How Scores Are Calculated | Research Methodology

The Scoring Framework

Each assessment produces a set of dimension scores (one per dimension, on a 0-to-100 scale) and a single composite score that summarises the overall result. These numbers are not subjective ratings: they are calculated mechanically from your responses using a consistent formula applied to every participant.

Scores are used for two purposes: assigning your archetype and enabling peer comparison. Understanding how they are calculated helps you interpret what a high or low score actually means.

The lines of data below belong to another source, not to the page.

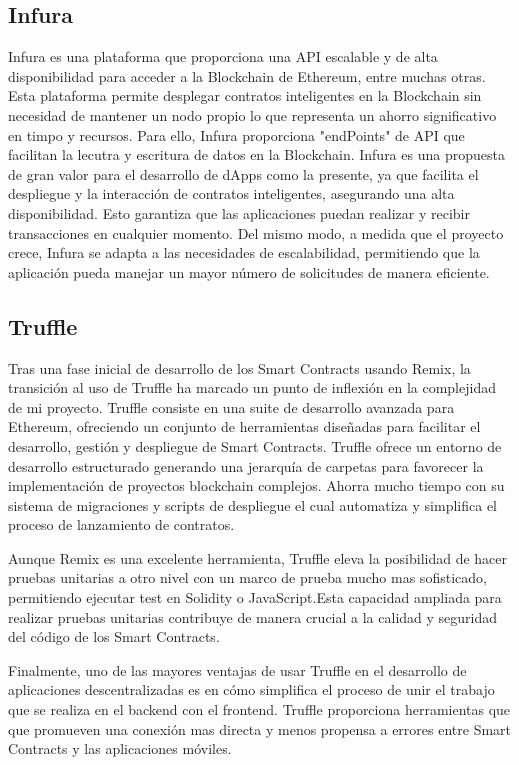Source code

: \subsection{Infura}

Infura es una plataforma que proporciona una API escalable y de alta disponibilidad para acceder a la Blockchain de Ethereum, entre muchas otras.
Esta plataforma permite desplegar contratos inteligentes en la Blockchain sin necesidad de mantener un nodo propio lo que representa un ahorro significativo en timpo y recursos.
Para ello, Infura proporciona "endPoints" de API que facilitan la lecutra y escritura de datos en la Blockchain.
Infura es una propuesta de gran valor para el desarrollo de dApps como la presente, ya que facilita el despliegue y la interacción de contratos inteligentes, asegurando una alta disponibilidad. Esto garantiza que las aplicaciones puedan realizar y recibir transacciones en cualquier momento.
Del mismo modo, a medida que el proyecto crece, Infura se adapta a las necesidades de escalabilidad, permitiendo que la aplicación pueda manejar un mayor número de solicitudes de manera eficiente.


\subsection{Truffle}

Tras una fase inicial de desarrollo de los Smart Contracts usando Remix, la transición al uso de Truffle ha marcado un punto de inflexión en la complejidad de mi proyecto.
Truffle consiste en una suite de desarrollo avanzada para Ethereum, ofreciendo un conjunto de herramientas diseñadas para facilitar el desarrollo, gestión y despliegue de Smart Contracts.
Truffle ofrece un entorno de desarrollo estructurado generando una jerarquía de carpetas para favorecer la implementación de proyectos blockchain complejos.
Ahorra mucho tiempo con su sistema de migraciones y scripts de despliegue el cual automatiza y simplifica el proceso de lanzamiento de contratos.

Aunque Remix es una excelente herramienta, Truffle eleva la posibilidad de hacer pruebas unitarias a otro nivel con un marco de prueba mucho mas sofisticado, permitiendo ejecutar test en Solidity o JavaScript.Esta capacidad ampliada para realizar pruebas unitarias contribuye de manera crucial a la calidad y seguridad del código de los Smart Contracts.

Finalmente, uno de las mayores ventajas de usar Truffle en el desarrollo de aplicaciones descentralizadas es en cómo simplifica el proceso de unir el trabajo que se realiza en el backend con el frontend. Truffle proporciona herramientas que que promueven una conexión mas directa y menos propensa a errores entre Smart Contracts y las aplicaciones móviles.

Question Types and Their Role in Scoring

Five question types appear across the three studies. Each plays a different role in the scoring calculation.

Tradeoff Pairs

The primary scoring input. Each question presents two statements and asks which better describes your experience, on a scale from "Definitely A" to "Definitely B" with "Equal" in the middle. Internally, the responses are coded from -2 (strongly A) to +2 (strongly B).

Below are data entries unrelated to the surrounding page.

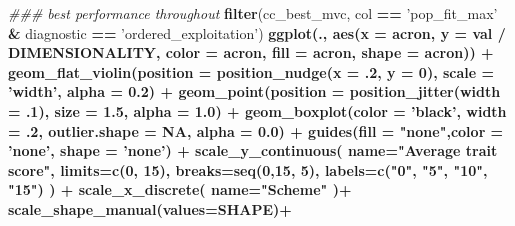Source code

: \documentclass[]{book}
\newenvironment{Shaded}{\begin{snugshade}}{\end{snugshade}}
\newcommand{\CommentTok}[1]{\textcolor[rgb]{0.56,0.35,0.01}{\textit{#1}}}
\newcommand{\DataTypeTok}[1]{\textcolor[rgb]{0.13,0.29,0.53}{#1}}
\newcommand{\DecValTok}[1]{\textcolor[rgb]{0.00,0.00,0.81}{#1}}
\newcommand{\FloatTok}[1]{\textcolor[rgb]{0.00,0.00,0.81}{#1}}
\newcommand{\KeywordTok}[1]{\textcolor[rgb]{0.13,0.29,0.53}{\textbf{#1}}}
\newcommand{\NormalTok}[1]{#1}
\newcommand{\OperatorTok}[1]{\textcolor[rgb]{0.81,0.36,0.00}{\textbf{#1}}}
\newcommand{\OtherTok}[1]{\textcolor[rgb]{0.56,0.35,0.01}{#1}}
\newcommand{\StringTok}[1]{\textcolor[rgb]{0.31,0.60,0.02}{#1}}
\begin{document}
\begin{Shaded}
\begin{Highlighting}[]
\CommentTok{### best performance throughout}
\KeywordTok{filter}\NormalTok{(cc_best_mvc, col }\OperatorTok{==}\StringTok{ 'pop_fit_max'} \OperatorTok{&}\StringTok{ }\NormalTok{diagnostic }\OperatorTok{==}\StringTok{ 'ordered_exploitation'}\NormalTok{) }\OperatorTok{%>%}
\StringTok{  }\KeywordTok{ggplot}\NormalTok{(., }\KeywordTok{aes}\NormalTok{(}\DataTypeTok{x =}\NormalTok{ acron, }\DataTypeTok{y =}\NormalTok{ val }\OperatorTok{/}\StringTok{ }\NormalTok{DIMENSIONALITY, }\DataTypeTok{color =}\NormalTok{ acron, }\DataTypeTok{fill =}\NormalTok{ acron, }\DataTypeTok{shape =}\NormalTok{ acron)) }\OperatorTok{+}
\StringTok{  }\KeywordTok{geom_flat_violin}\NormalTok{(}\DataTypeTok{position =} \KeywordTok{position_nudge}\NormalTok{(}\DataTypeTok{x =} \FloatTok{.2}\NormalTok{, }\DataTypeTok{y =} \DecValTok{0}\NormalTok{), }\DataTypeTok{scale =} \StringTok{'width'}\NormalTok{, }\DataTypeTok{alpha =} \FloatTok{0.2}\NormalTok{) }\OperatorTok{+}
\StringTok{  }\KeywordTok{geom_point}\NormalTok{(}\DataTypeTok{position =} \KeywordTok{position_jitter}\NormalTok{(}\DataTypeTok{width =} \FloatTok{.1}\NormalTok{), }\DataTypeTok{size =} \FloatTok{1.5}\NormalTok{, }\DataTypeTok{alpha =} \FloatTok{1.0}\NormalTok{) }\OperatorTok{+}
\StringTok{  }\KeywordTok{geom_boxplot}\NormalTok{(}\DataTypeTok{color =} \StringTok{'black'}\NormalTok{, }\DataTypeTok{width =} \FloatTok{.2}\NormalTok{, }\DataTypeTok{outlier.shape =} \OtherTok{NA}\NormalTok{, }\DataTypeTok{alpha =} \FloatTok{0.0}\NormalTok{) }\OperatorTok{+}
\StringTok{  }\KeywordTok{guides}\NormalTok{(}\DataTypeTok{fill =} \StringTok{"none"}\NormalTok{,}\DataTypeTok{color =} \StringTok{'none'}\NormalTok{, }\DataTypeTok{shape =} \StringTok{'none'}\NormalTok{) }\OperatorTok{+}
\StringTok{  }\KeywordTok{scale_y_continuous}\NormalTok{(}
    \DataTypeTok{name=}\StringTok{"Average trait score"}\NormalTok{,}
    \DataTypeTok{limits=}\KeywordTok{c}\NormalTok{(}\DecValTok{0}\NormalTok{, }\DecValTok{15}\NormalTok{),}
    \DataTypeTok{breaks=}\KeywordTok{seq}\NormalTok{(}\DecValTok{0}\NormalTok{,}\DecValTok{15}\NormalTok{, }\DecValTok{5}\NormalTok{),}
    \DataTypeTok{labels=}\KeywordTok{c}\NormalTok{(}\StringTok{"0"}\NormalTok{, }\StringTok{"5"}\NormalTok{, }\StringTok{"10"}\NormalTok{, }\StringTok{"15"}\NormalTok{)}
\NormalTok{  ) }\OperatorTok{+}
\StringTok{  }\KeywordTok{scale_x_discrete}\NormalTok{(}
    \DataTypeTok{name=}\StringTok{"Scheme"}
\NormalTok{  )}\OperatorTok{+}
\StringTok{  }\KeywordTok{scale_shape_manual}\NormalTok{(}\DataTypeTok{values=}\NormalTok{SHAPE)}\OperatorTok{+}
}
\end{Highlighting}
\end{Shaded}
\end{document}
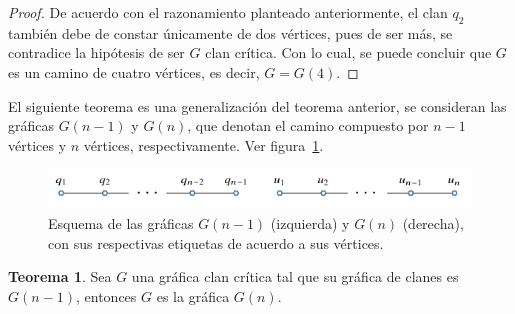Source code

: \documentclass[12pt]{book}
\theoremstyle{definition}
\newtheorem{theorem}{Teorema}[chapter]
\begin{document}
\begin{proof}
De acuerdo con el razonamiento planteado anteriormente, el clan $q_2$ también debe de constar únicamente de dos vértices, pues de ser más, se contradice la hipótesis de ser $G$ clan crítica. Con lo cual, se puede concluir que $G$ es un camino de cuatro vértices, es decir, $G=G(4)$.
\end{proof}

El siguiente teorema es una generalización del teorema anterior, se consideran las gráficas $G(n-1)$ y $G(n)$, que denotan el camino compuesto por $n-1$ vértices y $n$ vértices, respectivamente. Ver figura~\ref{F6}.

\begin{figure}[!htbp]
	\centering
	\includegraphics[scale=1.2]{Fig6.pdf}
	\caption{Esquema de las gráficas $G(n-1)$ (izquierda) y $G(n)$ (derecha), con sus respectivas etiquetas de acuerdo a sus vértices.\label{F6}}
\end{figure}

\begin{theorem}
Sea $G$ una gráfica clan crítica tal que su gráfica de clanes es $G(n-1)$, entonces $G$ es la gráfica $G(n)$.
\end{theorem}
\end{document}
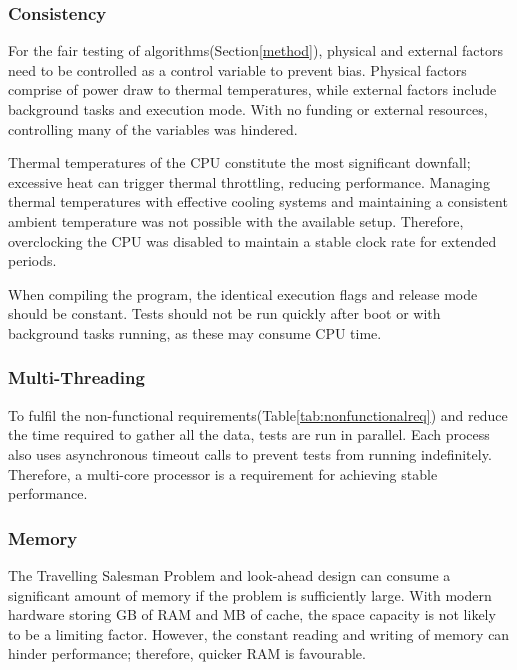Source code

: \subsubsection{Consistency}

For the fair testing of algorithms(Section\ref{method}), physical and external factors need to be controlled as a control variable to prevent bias. Physical factors comprise of power draw to thermal temperatures, while external factors include background tasks and execution mode. With no funding or external resources, controlling many of the variables was hindered.

Thermal temperatures of the CPU constitute the most significant downfall; excessive heat can trigger thermal throttling, reducing performance. Managing thermal temperatures with effective cooling systems and maintaining a consistent ambient temperature was not possible with the available setup. Therefore, overclocking the CPU was disabled to maintain a stable clock rate for extended periods.

When compiling the program, the identical execution flags and release mode should be constant. Tests should not be run quickly after boot or with background tasks running, as these may consume CPU time.

\subsubsection{Multi-Threading}

To fulfil the non-functional requirements(Table\ref{tab:nonfunctionalreq}) and reduce the time required to gather all the data, tests are run in parallel. Each process also uses asynchronous timeout calls to prevent tests from running indefinitely. Therefore, a multi-core processor is a requirement for achieving stable performance.

\subsubsection{Memory}

The Travelling Salesman Problem and look-ahead design can consume a significant amount of memory if the problem is sufficiently large. With modern hardware storing GB of RAM and MB of cache, the space capacity is not likely to be a limiting factor. However, the constant reading and writing of memory can hinder performance; therefore, quicker RAM is favourable.
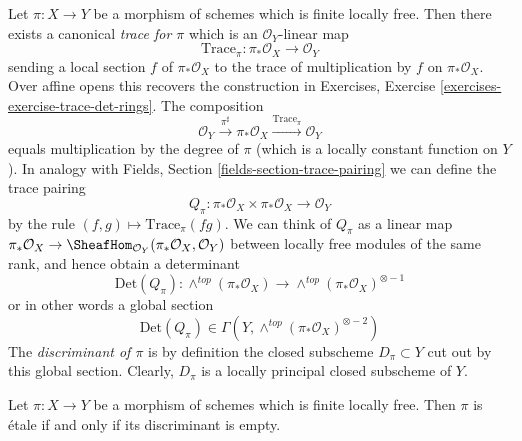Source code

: \medskip\noindent
Let $\pi : X \to Y$ be a morphism of schemes which is finite locally
free. Then there exists a canonical {\it trace for $\pi$}
which is an $\mathcal{O}_Y$-linear map
$$
\text{Trace}_\pi : \pi_*\mathcal{O}_X \longrightarrow \mathcal{O}_Y
$$
sending a local section $f$ of $\pi_*\mathcal{O}_X$ to the
trace of multiplication by $f$ on $\pi_*\mathcal{O}_X$. Over
affine opens this recovers the construction in
Exercises, Exercise \ref{exercises-exercise-trace-det-rings}.
The composition
$$
\mathcal{O}_Y \xrightarrow{\pi^\sharp} \pi_*\mathcal{O}_X
\xrightarrow{\text{Trace}_\pi} \mathcal{O}_Y
$$
equals multiplication by the degree of $\pi$ (which is a locally constant
function on $Y$). In analogy with
Fields, Section \ref{fields-section-trace-pairing}
we can define the trace pairing
$$
Q_\pi :
\pi_*\mathcal{O}_X \times \pi_*\mathcal{O}_X
\longrightarrow
\mathcal{O}_Y
$$
by the rule $(f, g) \mapsto \text{Trace}_\pi(fg)$. We can think of
$Q_\pi$ as a linear map
$\pi_*\mathcal{O}_X \to
\SheafHom_{\mathcal{O}_Y}(\pi_*\mathcal{O}_X, \mathcal{O}_Y)$
between locally free modules of the same rank, and hence obtain
a determinant
$$
\text{Det}(Q_\pi) :
\wedge^{top}(\pi_*\mathcal{O}_X)
\longrightarrow
\wedge^{top}(\pi_*\mathcal{O}_X)^{\otimes -1}
$$
or in other words a global section
$$
\text{Det}(Q_\pi) \in \Gamma(Y, \wedge^{top}(\pi_*\mathcal{O}_X)^{\otimes -2})
$$
The {\it discriminant of $\pi$} is by definition the closed
subscheme $D_\pi \subset Y$ cut out by this global section.
Clearly, $D_\pi$ is a locally principal closed subscheme of $Y$.

\begin{lemma}
\label{lemma-discriminant}
Let $\pi : X \to Y$ be a morphism of schemes which is finite locally
free. Then $\pi$ is \'etale if and only if its discriminant is empty.
\end{lemma}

Neither option is designed to be obviously correct. The forced choice between two valid approaches removes the "agree with everything" bias that undermines most surveys. Your genuine preference is revealed by where you land when both options have merit.

Every tradeoff pair maps to one specific dimension. The dimension score is built primarily from the mean of these paired responses.

Scenario Questions

Realistic workplace situations with three follow-up questions each. Scenarios use the same -2 to +2 response scale as tradeoffs, but they contribute to dimension scores at a reduced weight (0.3 of a tradeoff's weight) because they measure behavioural tendency rather than direct preference. This weight is consistent across all three studies.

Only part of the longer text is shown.